**ASSIGNMENT**. Work out the number of lines below containing the word "corresponding" and give nothing besides it.

++++++

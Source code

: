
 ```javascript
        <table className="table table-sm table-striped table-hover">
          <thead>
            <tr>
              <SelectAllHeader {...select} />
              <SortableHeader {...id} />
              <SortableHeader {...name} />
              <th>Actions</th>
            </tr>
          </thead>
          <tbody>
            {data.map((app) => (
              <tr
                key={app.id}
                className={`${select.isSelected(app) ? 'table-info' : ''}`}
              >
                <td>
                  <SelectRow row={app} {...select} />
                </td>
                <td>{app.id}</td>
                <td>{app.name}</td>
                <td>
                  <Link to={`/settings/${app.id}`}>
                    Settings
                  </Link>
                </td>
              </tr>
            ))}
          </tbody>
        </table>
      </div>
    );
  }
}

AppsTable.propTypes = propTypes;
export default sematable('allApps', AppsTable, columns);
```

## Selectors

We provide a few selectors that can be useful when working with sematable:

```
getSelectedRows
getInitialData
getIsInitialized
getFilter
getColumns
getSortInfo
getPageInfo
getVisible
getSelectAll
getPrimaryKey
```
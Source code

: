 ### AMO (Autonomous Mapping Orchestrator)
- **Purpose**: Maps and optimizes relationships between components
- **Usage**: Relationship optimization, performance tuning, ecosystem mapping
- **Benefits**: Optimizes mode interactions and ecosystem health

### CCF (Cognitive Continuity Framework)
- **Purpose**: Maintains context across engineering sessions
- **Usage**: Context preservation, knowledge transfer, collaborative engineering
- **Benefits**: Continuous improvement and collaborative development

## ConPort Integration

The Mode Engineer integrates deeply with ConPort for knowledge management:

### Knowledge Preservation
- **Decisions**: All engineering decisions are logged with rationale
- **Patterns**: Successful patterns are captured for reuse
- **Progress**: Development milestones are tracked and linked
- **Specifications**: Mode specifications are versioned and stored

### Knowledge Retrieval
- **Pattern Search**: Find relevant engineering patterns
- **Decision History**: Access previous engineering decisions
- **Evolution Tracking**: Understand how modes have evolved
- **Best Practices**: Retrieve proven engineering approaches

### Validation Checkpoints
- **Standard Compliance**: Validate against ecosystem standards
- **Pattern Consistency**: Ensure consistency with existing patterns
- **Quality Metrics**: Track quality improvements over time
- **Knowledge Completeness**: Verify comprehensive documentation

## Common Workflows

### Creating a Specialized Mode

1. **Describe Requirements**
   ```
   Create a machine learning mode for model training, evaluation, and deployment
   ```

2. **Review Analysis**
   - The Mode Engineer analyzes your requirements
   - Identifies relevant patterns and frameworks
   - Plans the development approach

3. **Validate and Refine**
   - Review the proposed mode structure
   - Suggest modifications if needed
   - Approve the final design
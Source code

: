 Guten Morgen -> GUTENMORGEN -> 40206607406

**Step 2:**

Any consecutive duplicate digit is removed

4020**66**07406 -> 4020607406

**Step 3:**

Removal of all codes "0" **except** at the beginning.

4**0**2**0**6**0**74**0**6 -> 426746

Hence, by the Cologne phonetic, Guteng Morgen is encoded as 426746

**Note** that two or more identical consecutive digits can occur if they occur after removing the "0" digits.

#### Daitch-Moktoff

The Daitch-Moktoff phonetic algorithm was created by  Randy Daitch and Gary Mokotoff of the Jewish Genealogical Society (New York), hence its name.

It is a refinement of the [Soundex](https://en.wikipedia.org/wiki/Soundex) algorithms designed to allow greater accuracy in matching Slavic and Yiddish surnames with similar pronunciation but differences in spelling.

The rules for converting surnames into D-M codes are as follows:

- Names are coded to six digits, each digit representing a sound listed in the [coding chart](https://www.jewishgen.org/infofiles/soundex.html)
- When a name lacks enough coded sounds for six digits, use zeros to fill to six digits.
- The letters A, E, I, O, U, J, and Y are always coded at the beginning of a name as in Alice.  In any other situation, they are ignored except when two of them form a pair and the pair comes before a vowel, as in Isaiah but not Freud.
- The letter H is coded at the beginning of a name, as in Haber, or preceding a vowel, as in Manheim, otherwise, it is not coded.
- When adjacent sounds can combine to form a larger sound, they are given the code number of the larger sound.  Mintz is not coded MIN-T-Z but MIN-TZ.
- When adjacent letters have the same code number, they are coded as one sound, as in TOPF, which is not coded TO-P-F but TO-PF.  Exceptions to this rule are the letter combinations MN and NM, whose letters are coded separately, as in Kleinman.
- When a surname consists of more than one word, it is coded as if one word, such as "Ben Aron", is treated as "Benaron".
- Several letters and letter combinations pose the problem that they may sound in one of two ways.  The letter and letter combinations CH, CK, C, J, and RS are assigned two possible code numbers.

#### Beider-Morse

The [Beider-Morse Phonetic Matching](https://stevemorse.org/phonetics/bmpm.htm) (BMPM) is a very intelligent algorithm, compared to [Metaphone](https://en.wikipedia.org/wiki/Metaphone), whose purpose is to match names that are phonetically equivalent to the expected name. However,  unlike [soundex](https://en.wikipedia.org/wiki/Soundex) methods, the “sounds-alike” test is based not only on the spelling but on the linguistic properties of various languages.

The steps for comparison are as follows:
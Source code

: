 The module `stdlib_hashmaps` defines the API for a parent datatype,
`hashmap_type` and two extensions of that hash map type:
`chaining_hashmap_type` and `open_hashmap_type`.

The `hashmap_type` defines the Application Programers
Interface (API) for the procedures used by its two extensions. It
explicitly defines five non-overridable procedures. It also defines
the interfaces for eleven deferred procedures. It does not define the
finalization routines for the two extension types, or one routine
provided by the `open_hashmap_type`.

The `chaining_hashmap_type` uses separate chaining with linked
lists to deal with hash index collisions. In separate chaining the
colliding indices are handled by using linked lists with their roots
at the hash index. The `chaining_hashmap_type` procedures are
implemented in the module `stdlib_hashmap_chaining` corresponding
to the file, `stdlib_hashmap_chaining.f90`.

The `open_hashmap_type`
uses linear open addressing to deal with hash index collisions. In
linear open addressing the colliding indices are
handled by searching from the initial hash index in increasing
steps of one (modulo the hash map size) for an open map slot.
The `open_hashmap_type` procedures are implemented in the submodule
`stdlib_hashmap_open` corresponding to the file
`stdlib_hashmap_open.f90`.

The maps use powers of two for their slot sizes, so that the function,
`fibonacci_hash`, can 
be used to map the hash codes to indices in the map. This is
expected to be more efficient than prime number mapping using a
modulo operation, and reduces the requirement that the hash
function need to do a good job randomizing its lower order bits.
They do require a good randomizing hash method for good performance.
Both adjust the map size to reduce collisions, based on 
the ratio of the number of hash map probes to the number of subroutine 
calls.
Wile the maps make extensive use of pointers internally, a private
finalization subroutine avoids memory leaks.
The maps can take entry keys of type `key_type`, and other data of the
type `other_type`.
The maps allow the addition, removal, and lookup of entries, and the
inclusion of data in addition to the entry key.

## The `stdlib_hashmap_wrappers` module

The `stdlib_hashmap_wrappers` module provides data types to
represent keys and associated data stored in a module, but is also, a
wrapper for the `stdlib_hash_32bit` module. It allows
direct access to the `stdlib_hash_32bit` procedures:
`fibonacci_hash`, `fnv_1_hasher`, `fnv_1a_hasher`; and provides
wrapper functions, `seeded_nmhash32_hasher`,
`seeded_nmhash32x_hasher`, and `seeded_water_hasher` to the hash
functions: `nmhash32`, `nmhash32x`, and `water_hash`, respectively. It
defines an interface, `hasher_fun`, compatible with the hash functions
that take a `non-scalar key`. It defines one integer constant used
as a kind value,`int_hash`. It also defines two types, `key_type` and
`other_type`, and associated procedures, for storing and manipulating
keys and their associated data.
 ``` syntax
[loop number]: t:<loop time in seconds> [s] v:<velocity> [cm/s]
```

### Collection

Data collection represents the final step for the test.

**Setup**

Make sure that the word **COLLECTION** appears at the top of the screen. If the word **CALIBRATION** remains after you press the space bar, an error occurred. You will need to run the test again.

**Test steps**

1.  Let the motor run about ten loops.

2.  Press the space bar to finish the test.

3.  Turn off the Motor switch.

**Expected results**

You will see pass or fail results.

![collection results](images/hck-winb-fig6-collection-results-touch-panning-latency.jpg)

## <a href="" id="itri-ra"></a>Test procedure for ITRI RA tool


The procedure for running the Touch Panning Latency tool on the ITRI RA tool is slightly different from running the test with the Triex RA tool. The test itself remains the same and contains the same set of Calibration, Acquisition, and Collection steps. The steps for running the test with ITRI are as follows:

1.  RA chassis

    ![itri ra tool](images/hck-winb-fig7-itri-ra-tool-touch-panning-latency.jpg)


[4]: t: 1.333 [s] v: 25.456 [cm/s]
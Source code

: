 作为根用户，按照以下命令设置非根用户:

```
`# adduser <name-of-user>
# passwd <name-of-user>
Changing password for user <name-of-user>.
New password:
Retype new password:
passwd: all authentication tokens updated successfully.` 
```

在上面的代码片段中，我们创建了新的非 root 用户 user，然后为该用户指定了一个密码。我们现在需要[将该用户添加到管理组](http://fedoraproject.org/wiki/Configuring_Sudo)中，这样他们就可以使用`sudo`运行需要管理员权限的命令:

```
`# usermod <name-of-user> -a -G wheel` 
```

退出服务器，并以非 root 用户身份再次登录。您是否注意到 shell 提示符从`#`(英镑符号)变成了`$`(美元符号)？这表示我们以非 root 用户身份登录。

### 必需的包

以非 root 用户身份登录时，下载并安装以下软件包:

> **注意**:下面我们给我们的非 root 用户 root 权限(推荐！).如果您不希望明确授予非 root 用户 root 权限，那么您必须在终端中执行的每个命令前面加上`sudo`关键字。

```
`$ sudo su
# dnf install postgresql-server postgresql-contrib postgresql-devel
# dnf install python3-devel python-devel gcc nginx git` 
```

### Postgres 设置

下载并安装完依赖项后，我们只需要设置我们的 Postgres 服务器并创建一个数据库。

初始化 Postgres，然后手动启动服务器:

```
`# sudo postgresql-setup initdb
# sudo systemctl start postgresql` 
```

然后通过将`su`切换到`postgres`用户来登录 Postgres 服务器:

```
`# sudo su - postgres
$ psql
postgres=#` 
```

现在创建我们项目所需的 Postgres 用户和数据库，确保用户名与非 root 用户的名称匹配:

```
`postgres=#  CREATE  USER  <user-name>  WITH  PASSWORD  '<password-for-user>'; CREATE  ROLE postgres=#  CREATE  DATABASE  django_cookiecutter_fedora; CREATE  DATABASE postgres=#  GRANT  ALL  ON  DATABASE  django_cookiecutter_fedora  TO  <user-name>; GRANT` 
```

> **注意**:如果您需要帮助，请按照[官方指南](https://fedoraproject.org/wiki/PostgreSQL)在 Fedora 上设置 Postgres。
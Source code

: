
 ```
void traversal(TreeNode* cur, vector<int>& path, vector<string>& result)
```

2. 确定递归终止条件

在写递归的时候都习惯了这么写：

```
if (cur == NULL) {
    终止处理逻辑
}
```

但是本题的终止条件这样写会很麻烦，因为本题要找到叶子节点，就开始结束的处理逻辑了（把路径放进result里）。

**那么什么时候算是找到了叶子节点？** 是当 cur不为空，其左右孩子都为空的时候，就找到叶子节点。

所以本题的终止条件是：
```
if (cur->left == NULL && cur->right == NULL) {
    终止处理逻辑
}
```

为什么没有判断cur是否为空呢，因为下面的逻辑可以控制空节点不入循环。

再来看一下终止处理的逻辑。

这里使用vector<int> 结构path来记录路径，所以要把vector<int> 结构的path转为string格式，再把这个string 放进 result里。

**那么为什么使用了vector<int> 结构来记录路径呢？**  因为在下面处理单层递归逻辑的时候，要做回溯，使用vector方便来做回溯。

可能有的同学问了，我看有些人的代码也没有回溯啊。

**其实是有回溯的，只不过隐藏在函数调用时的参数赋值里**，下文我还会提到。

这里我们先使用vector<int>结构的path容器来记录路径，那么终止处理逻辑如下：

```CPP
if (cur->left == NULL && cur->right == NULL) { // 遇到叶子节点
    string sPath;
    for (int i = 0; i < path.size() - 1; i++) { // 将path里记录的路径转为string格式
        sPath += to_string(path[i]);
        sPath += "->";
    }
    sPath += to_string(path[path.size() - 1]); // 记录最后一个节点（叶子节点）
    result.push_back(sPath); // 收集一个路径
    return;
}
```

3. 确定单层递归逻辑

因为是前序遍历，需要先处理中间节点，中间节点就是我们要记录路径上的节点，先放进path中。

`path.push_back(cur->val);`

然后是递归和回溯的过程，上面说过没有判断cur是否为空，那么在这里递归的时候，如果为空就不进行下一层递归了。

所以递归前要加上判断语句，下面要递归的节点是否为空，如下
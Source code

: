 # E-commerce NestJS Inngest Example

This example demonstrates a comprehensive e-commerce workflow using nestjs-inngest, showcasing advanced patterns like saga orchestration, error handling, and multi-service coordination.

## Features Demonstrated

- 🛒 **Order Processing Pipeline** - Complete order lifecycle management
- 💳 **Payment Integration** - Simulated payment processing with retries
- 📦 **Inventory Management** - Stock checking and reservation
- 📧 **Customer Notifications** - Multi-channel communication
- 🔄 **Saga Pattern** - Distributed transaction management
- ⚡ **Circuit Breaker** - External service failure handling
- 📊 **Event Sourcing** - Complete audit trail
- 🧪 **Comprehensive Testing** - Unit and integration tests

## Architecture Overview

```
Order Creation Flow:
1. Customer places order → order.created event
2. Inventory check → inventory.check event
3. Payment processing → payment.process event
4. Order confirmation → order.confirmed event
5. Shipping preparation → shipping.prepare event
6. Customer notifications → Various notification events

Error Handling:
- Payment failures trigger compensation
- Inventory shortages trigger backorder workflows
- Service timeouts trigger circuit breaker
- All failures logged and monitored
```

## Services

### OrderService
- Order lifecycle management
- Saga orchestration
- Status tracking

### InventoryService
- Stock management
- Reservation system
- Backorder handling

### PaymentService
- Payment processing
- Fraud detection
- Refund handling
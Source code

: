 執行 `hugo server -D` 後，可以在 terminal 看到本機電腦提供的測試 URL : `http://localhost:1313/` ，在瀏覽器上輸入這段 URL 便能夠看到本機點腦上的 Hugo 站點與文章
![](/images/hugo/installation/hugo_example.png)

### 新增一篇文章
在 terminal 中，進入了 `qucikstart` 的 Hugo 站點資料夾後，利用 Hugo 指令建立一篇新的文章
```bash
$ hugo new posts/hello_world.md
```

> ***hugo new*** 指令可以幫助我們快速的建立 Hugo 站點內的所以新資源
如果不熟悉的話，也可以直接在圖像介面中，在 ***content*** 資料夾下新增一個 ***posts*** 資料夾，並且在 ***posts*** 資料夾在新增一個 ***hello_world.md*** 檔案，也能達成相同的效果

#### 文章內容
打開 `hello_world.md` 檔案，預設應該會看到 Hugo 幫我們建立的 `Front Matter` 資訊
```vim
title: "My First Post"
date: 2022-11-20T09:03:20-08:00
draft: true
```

++++++

**OUTPUT OF THE TASK**. 2